Second, invisible to the traveler but impacting the traveler everywhere, real-time data analytics, and algorithms are being used in a variety of ways to improve the traveler experience, enhance operations (such as managing crowdsourced and flexible routing), provide predictive analytics to more accurately forecast and respond to demand, and improve operational responses with natural or manmade hazards impacting usual transportation operations.
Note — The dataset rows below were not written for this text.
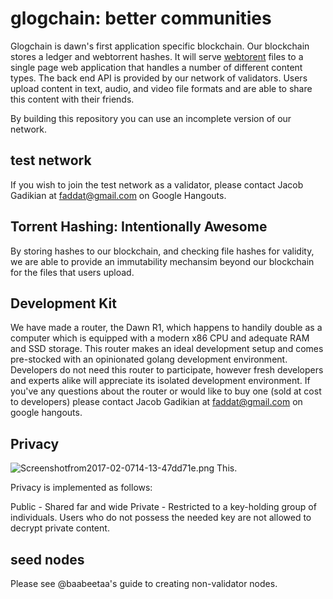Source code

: # glogchain: better communities

Glogchain is dawn's first application specific blockchain.  Our blockchain stores a ledger and webtorrent hashes.  It will serve [webtorent](webtorrent.io) files to a single page web application that handles a number of different content types.  The back end API is provided by our network of validators.  Users upload content in text, audio, and video file formats and are able to share this content with their friends.  

By building this repository you can use an incomplete version of our network. 

## test network
If you wish to join the test network as a validator, please contact Jacob Gadikian at faddat@gmail.com on Google Hangouts.  

## Torrent Hashing: Intentionally Awesome

By storing hashes to our blockchain, and checking file hashes for validity, we are able to provide an immutability mechansim beyond our blockchain for the files that users upload.  

## Development Kit

We have made a router, the Dawn R1, which happens to handily double as a computer which is equipped with a modern x86 CPU and adequate RAM and SSD storage.  This router makes an ideal development setup and comes pre-stocked with an opinionated golang development environment.  Developers do not need this router to participate, however fresh developers and experts alike will appreciate its isolated development environment.  If you've any questions about the router or would like to buy one (sold at cost to developers) please contact Jacob Gadikian at faddat@gmail.com on google hangouts.  

## Privacy
![Screenshotfrom2017-02-0714-13-47dd71e.png](http://www.steemimg.com/images/2017/02/07/Screenshotfrom2017-02-0714-13-47dd71e.png)
This.

Privacy is implemented as follows:

Public - Shared far and wide
Private - Restricted to a key-holding group of individuals.  Users who do not possess the needed key are not allowed to decrypt private content.  

## seed nodes
Please see @baabeetaa's guide to creating non-validator nodes.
Together these transformative trends are creating vast amounts of data that will enable travelers, transportation providers, and public agencies to make smarter, more intelligent, and efficient transportation decisions. While transportation service providers, such as public transit and ridesourcing/TNCs (e.g., Lyft and Uber), use a variety of data and data sources in their modelling and operations, big data coupled with data sharing has the strong potential to enhance transportation planning and traveler services by empowering operators and policymakers to better understand the current state of the transportation network and more accurately identify services gaps and respond through immediate service adjustments and longer-term infrastructure improvements.
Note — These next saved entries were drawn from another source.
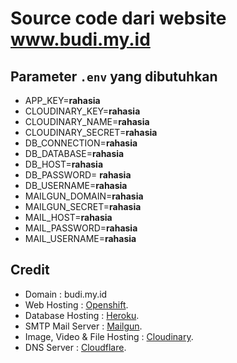 # Source code dari website www.budi.my.id

## Parameter `.env` yang dibutuhkan

- APP_KEY=**rahasia**
- CLOUDINARY_KEY=**rahasia**
- CLOUDINARY_NAME=**rahasia**
- CLOUDINARY_SECRET=**rahasia**
- DB_CONNECTION=**rahasia**
- DB_DATABASE=**rahasia**
- DB_HOST=**rahasia**
- DB_PASSWORD= **rahasia**
- DB_USERNAME=**rahasia**
- MAILGUN_DOMAIN=**rahasia**
- MAILGUN_SECRET=**rahasia**
- MAIL_HOST=**rahasia**
- MAIL_PASSWORD=**rahasia**
- MAIL_USERNAME=**rahasia**

## Credit

- Domain : budi.my.id
- Web Hosting : [Openshift](https://www.openshift.com/).
- Database Hosting : [Heroku](https://postgres.heroku.com).
- SMTP Mail Server : [Mailgun](https://www.mailgun.com/).
- Image, Video & File Hosting : [Cloudinary](https://www.cloudinary.com).
- DNS Server : [Cloudflare](https://www.cloudflare.com).
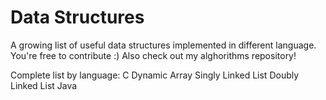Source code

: # Data Structures
A growing list of useful data structures implemented in different language.
You're free to contribute :)
Also check out my alghorithms repository!

Complete list by language:
    C
        Dynamic Array
        Singly Linked List
        Doubly Linked List
    Java
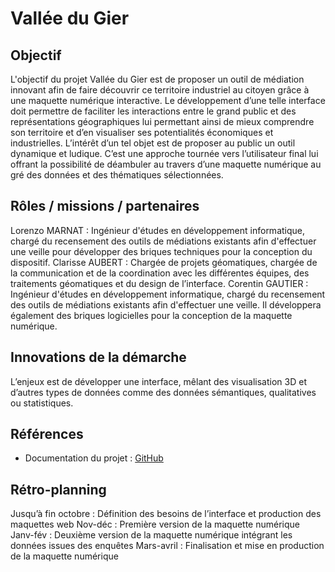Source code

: # Vallée du Gier

## Objectif

L'objectif du projet Vallée du Gier est de proposer un outil de médiation innovant afin de faire découvrir ce territoire industriel au citoyen grâce à une maquette numérique interactive. Le développement d’une telle interface doit permettre de faciliter les interactions entre le grand public et des représentations géographiques lui permettant ainsi de mieux comprendre son territoire et d’en visualiser ses potentialités économiques et industrielles.
L’intérêt d’un tel objet est de proposer au public un outil dynamique et ludique. C’est une approche tournée vers l’utilisateur final lui offrant la possibilité de déambuler au travers d’une maquette numérique au gré des données et des thématiques sélectionnées.

## Rôles / missions / partenaires

Lorenzo MARNAT : Ingénieur d'études en développement informatique, chargé du recensement des outils de médiations existants afin d'effectuer une veille pour développer des briques techniques pour la conception du dispositif.
Clarisse AUBERT : Chargée de projets géomatiques, chargée de la communication et de la coordination avec les différentes équipes, des traitements géomatiques et du design de l’interface.
Corentin GAUTIER : Ingénieur d'études en développement informatique, chargé du recensement des outils de médiations existants afin d'effectuer une veille. Il développera également des briques logicielles pour la conception de la maquette numérique.

## Innovations de la démarche

L’enjeux est de développer une interface, mêlant des visualisation 3D et d’autres types de données comme des données sémantiques, qualitatives ou statistiques.

## Références

- Documentation du projet : [GitHub](https://github.com/VCityTeam/TIGA/tree/master/Vallee_Du_Gier)

## Rétro-planning

Jusqu’à fin octobre : Définition des besoins de l’interface et production des maquettes web
Nov-déc : Première version de la maquette numérique
Janv-fév : Deuxième version de la maquette numérique intégrant les données issues des enquêtes
Mars-avril : Finalisation et mise en production de la maquette numérique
For example, during the 2014 World Cup in Rio de Janeiro the local government obtained driver navigation data from Google’s Waze and combined it with information from pedestrians using the public transit app Moovit. The aggregated data provided local authorities with valuable real-time information about the transportation network. The combined Waze and Moovit data feeds allowed local transportation planners and engineers to aggregate data on more than half a million drivers over a month-long period to identify thousands of operational issues, such as network congestion and roadway hazards. In exchange for sharing user data with the government, the government shared its own network data (e.g., sensors, construction information, etc.) with these private services, exemplifying how the public and private sectors can mutually benefit through data partnerships where previously the local transportation department had been solely reliant on road cameras and roadway sensors.
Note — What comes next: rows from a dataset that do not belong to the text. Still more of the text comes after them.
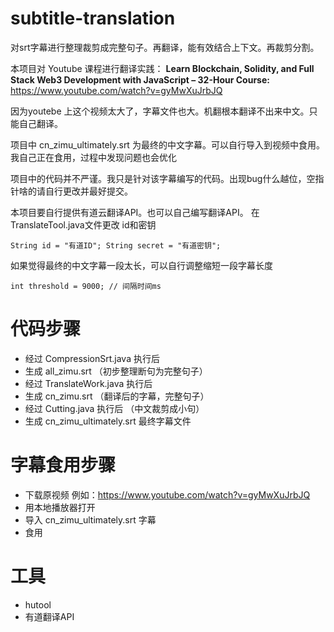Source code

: # subtitle-translation

对srt字幕进行整理裁剪成完整句子。再翻译，能有效结合上下文。再裁剪分割。

本项目对 Youtube 课程进行翻译实践：
**Learn Blockchain, Solidity, and Full Stack Web3 Development with JavaScript – 32-Hour Course:**
https://www.youtube.com/watch?v=gyMwXuJrbJQ

因为youtebe 上这个视频太大了，字幕文件也大。机翻根本翻译不出来中文。只能自己翻译。

项目中 cn_zimu_ultimately.srt 为最终的中文字幕。可以自行导入到视频中食用。我自己正在食用，过程中发现问题也会优化

项目中的代码并不严谨。我只是针对该字幕编写的代码。出现bug什么越位，空指针啥的请自行更改并最好提交。

本项目要自行提供有道云翻译API。也可以自己编写翻译API。
在 TranslateTool.java文件更改 id和密钥 <br/>

`String id = "有道ID";
String secret = "有道密钥";`

如果觉得最终的中文字幕一段太长，可以自行调整缩短一段字幕长度

`int threshold = 9000; // 间隔时间ms`

# 代码步骤

* 经过 CompressionSrt.java 执行后
* 生成 all_zimu.srt （初步整理断句为完整句子）
* 经过 TranslateWork.java 执行后
* 生成 cn_zimu.srt （翻译后的字幕，完整句子）
* 经过 Cutting.java 执行后 （中文裁剪成小句）
* 生成 cn_zimu_ultimately.srt 最终字幕文件

# 字幕食用步骤
* 下载原视频 例如：https://www.youtube.com/watch?v=gyMwXuJrbJQ
* 用本地播放器打开
* 导入 cn_zimu_ultimately.srt 字幕
* 食用

# 工具
* hutool
* 有道翻译API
Data sharing and interoperability has and will continue to form the foundation of future transportation innovations. To foster transportation innovation, public agencies should consider establishing open data standards, privacy provisions, and data exchanges to serve as a repository for public and private sector data sets. The public sector can support innovation[3] by:

• Ensuring Data Accessibility: Confirming data made available are in an open format that can be downloaded, indexed, searchable, and machine-readable to allow automated processing.
• Establishing Open Licenses and ensuring data are available to the public for use.
• Creating Data Standards: Determining the format and standards for publishing data sets that are consistent with industry standards and other public entities, as well as addressing interoperability issues.
• Developing Conditions for Use: Developing standards for data dissemination and conditions for acceptable use, including, but not limited to, provisions that protect user privacy and proprietary information of service providers and vendors.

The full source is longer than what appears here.